NO MORE S2000: The National Rallying Commitee has decided to dissolve the S2000 class at the end of the 2016 season. Image: Dave Ledbitter
Johannesburg - The SA National Rally Championship is set to undergo major changes for the 2017 season – the biggest change being the proposed demise of the premium Super 2000 class.
With dwindling competitor numbers and spectator support a task team has spent the past few months determining the current situation and evaluating options for the future. Their conclusion was that the NRC needs to ‘go back to basics’, according to a statement released by the NRC steering committee.
On this basis there will be a shift to a single national championship – for Super 1600 cars – from next year. Effectively this spells the end of the four wheel-drive S2000 class.
With S1600 becoming the top national championship class, all other cars (subject to conditions) will compete in an ‘open class’. According to the NRC statement most sport and recreational activities have been impacted by economic downturns and fluctuating exchange rates, and motorport is no different.
The cost to enter the sport and run teams has become prohibitive and, as a result, the number of participants in the sport has declined over the past few years.

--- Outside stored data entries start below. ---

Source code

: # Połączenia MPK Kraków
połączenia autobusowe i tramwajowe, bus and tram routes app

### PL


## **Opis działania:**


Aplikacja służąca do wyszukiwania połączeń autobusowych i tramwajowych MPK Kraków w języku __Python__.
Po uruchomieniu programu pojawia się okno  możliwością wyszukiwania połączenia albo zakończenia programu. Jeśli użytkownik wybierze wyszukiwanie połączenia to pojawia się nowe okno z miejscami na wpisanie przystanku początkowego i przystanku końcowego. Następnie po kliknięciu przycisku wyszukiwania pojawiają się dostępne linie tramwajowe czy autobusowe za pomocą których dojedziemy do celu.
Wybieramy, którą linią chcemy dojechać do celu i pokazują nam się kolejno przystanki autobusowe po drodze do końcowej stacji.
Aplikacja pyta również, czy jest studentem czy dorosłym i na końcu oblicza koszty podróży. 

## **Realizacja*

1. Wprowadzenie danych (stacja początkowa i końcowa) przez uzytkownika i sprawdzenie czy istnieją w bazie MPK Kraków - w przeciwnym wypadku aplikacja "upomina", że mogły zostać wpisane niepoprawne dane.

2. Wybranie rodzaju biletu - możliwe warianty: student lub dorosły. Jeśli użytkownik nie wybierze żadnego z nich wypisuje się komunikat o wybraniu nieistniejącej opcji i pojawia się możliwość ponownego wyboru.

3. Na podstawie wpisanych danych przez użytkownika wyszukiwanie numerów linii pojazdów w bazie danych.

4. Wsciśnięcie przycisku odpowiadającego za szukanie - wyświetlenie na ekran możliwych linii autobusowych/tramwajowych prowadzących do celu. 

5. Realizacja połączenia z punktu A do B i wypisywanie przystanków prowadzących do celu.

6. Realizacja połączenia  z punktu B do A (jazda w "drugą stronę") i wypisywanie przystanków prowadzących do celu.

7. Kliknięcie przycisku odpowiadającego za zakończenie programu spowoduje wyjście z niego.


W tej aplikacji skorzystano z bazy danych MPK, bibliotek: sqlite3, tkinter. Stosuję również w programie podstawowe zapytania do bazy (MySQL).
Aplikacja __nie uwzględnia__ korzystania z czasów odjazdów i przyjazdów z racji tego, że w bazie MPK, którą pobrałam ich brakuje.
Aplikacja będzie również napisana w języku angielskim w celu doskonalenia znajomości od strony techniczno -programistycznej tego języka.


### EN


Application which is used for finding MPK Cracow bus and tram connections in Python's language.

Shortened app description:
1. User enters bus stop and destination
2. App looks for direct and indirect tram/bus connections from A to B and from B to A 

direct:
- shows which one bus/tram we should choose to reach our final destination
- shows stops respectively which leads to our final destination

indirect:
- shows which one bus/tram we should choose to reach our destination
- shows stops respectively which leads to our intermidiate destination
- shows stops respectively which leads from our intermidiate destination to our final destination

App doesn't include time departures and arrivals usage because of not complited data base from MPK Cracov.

Some work has already been done to reduce costs and there has been a move towards more compact events – with scrutineering, recce, drivers’ briefing and the first few stages of the rally all happening on the Friday, with the balance of the stages happening on the Saturday.
Chris Andrew, chairman of the NRC steering committee, said: "This has definitely helped take a load off the teams but it is not enough. If we want the sport to survive, we need to think about making radical changes."
The shift to a single national championship class only from 2017 will have huge benefits, says Andrew.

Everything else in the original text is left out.